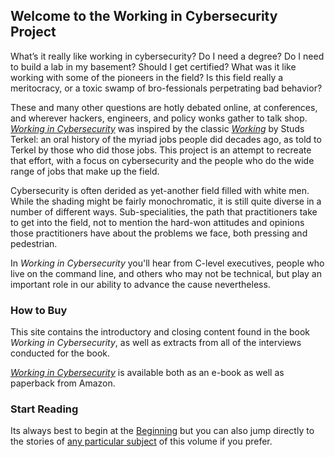 ## Welcome to the Working in Cybersecurity Project

What’s it really like working in cybersecurity? Do I need a degree? Do I need to build a lab in my basement? Should I get certified? What was it like working with some of the pioneers in the field? Is this field really a meritocracy, or a toxic swamp of bro-fessionals perpetrating bad behavior? 

These and many other questions are hotly debated online, at conferences, and wherever hackers, engineers, and policy wonks gather to talk shop. *[Working in Cybersecurity](https://www.amazon.com/Working-Cybersecurity-C-suite-everywhere-between/dp/1725877759)* was inspired by the classic [_Working_](https://amzn.to/2MmWVXS) by Studs Terkel: an oral history of the myriad jobs people did decades ago, as told to Terkel by those who did those jobs. This project is an attempt to recreate that effort, with a focus on cybersecurity and the people who do the wide range of jobs that make up the field.

Cybersecurity is often derided as yet-another field filled with white men. While the shading might be fairly monochromatic, it is still quite diverse in a number of different ways. Sub-specialities, the path that practitioners take to get into the field, not to mention the hard-won attitudes and opinions those practitioners have about the problems we face, both pressing and pedestrian.

In *Working in Cybersecurity* you'll hear from C-level executives, people who live on the command line, and others who may not be technical, but play an important role in our ability to advance the cause nevertheless.

### How to Buy

This site contains the introductory and closing content found in the book *Working in Cybersecurity*, as well as extracts from all of the interviews conducted for the book.

[*Working in Cybersecurity*](https://www.amazon.com/Working-Cybersecurity-C-suite-everywhere-between/dp/1725877759) is available both as an e-book as well as paperback from Amazon.


### Start Reading

Its always best to begin at the [Beginning](/Introduction.md) but you can also jump directly to the stories of [any particular subject](/Subjects.md) of this volume if you prefer.

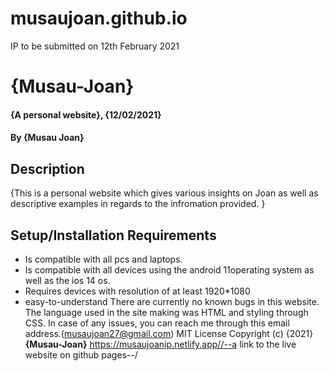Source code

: # musaujoan.github.io
IP to be submitted on 12th February 2021
# {Musau-Joan}
#### {A personal website}, {12/02/2021}
#### By **{Musau Joan}**
## Description
{This is a personal website which gives various insights on Joan as well as descriptive examples in regards to the infromation provided. }
## Setup/Installation Requirements
* Is compatible with all pcs and laptops.
* Is compatible with all devices using the android 11operating system as well as the ios 14 os.
* Requires devices with resolution of at least 1920*1080
* easy-to-understand
There are currently no known bugs in this website.
The language used in the site making was HTML and styling through CSS.
In case of any issues, you can reach me through this email address.(musaujoan27@gmail.com)
MIT License
Copyright (c) {2021} **{Musau-Joan}**
https://musaujoanip.netlify.app//--a link to the live website on github pages--/
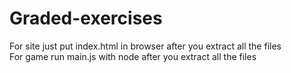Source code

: # Graded-exercises
For site just put index.html in browser after you extract all the files  
For game run main.js with node after you extract all the files
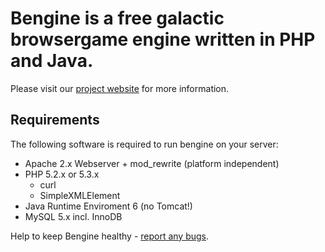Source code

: Bengine is a free galactic browsergame engine written in PHP and Java.
======================================================================

Please visit our [project website](http://bengine.de/) for more information.

Requirements
------------

The following software is required to run bengine on your server:
* Apache 2.x Webserver + mod_rewrite (platform independent)
* PHP 5.2.x or 5.3.x
	* curl
	* SimpleXMLElement
* Java Runtime Enviroment 6 (no Tomcat!)
* MySQL 5.x incl. InnoDB

Help to keep Bengine healthy - [report any bugs](http://bugs.bengine.de/).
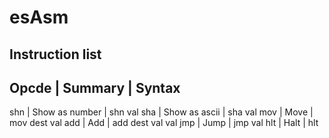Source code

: # esAsm

## Instruction list

Opcde | Summary | Syntax
------------------------
shn   | Show as number | shn val
sha   | Show as ascii  | sha val
mov   | Move           | mov dest val
add   | Add            | add dest val val
jmp   | Jump           | jmp val
hlt   | Halt           | hlt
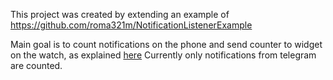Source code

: This project was created by extending an example of https://github.com/roma321m/NotificationListenerExample
  
Main goal is to count notifications on the phone and send counter to widget on the watch, as explained [here](https://codeberg.org/Freeyourgadget/Gadgetbridge/wiki/Fossil-Hybrid-HR#custom-widgets-firmware-dn1-0-2-20r-and-newer)
Currently only notifications from telegram are counted.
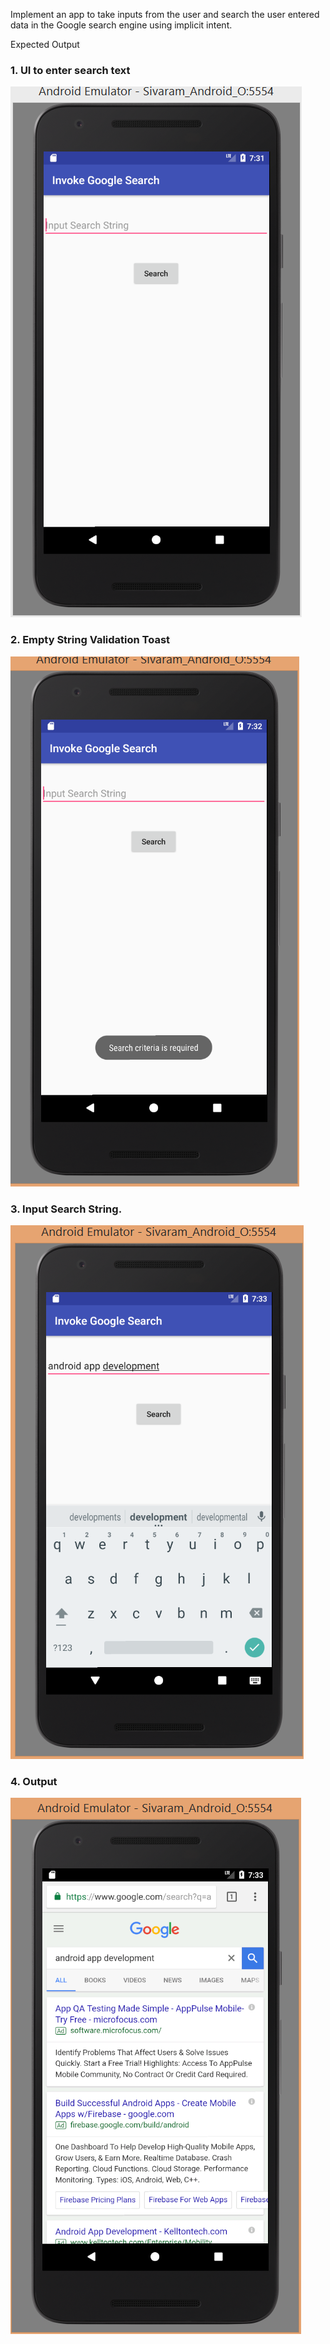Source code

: Implement an app to take inputs from the user and search the user entered data in the
Google search engine using implicit intent.

Expected Output

<h3> 1. UI to enter search text </h3>

![](https://github.com/sivaramgollapudi/Session7Assignment1/blob/master/Session7Assignment1_Input_Page.png)

<h3> 2. Empty String Validation Toast </h3>

![](https://github.com/sivaramgollapudi/Session7Assignment1/blob/master/Session7Assignment1_Empty_String_Validation_Toast.png)

<h3> 3. Input Search String. </h3>

![](https://github.com/sivaramgollapudi/Session7Assignment1/blob/master/Session7Assignment1_Search_String.png)

<h3> 4. Output </h3>

![](https://github.com/sivaramgollapudi/Session7Assignment1/blob/master/Session7Assignment1_Search_String_Output.png)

> _Exercise prompt_
Exactly the lines from the top of the listing through the line with "What’s it really", and no pictures, should be printed.

> _Worked solution_
 ## Welcome to the Working in Cybersecurity Project

What’s it really like working in cybersecurity? Do I need a degree? Do I need to build a lab in my basement? Should I get certified? What was it like working with some of the pioneers in the field? Is this field really a meritocracy, or a toxic swamp of bro-fessionals perpetrating bad behavior? 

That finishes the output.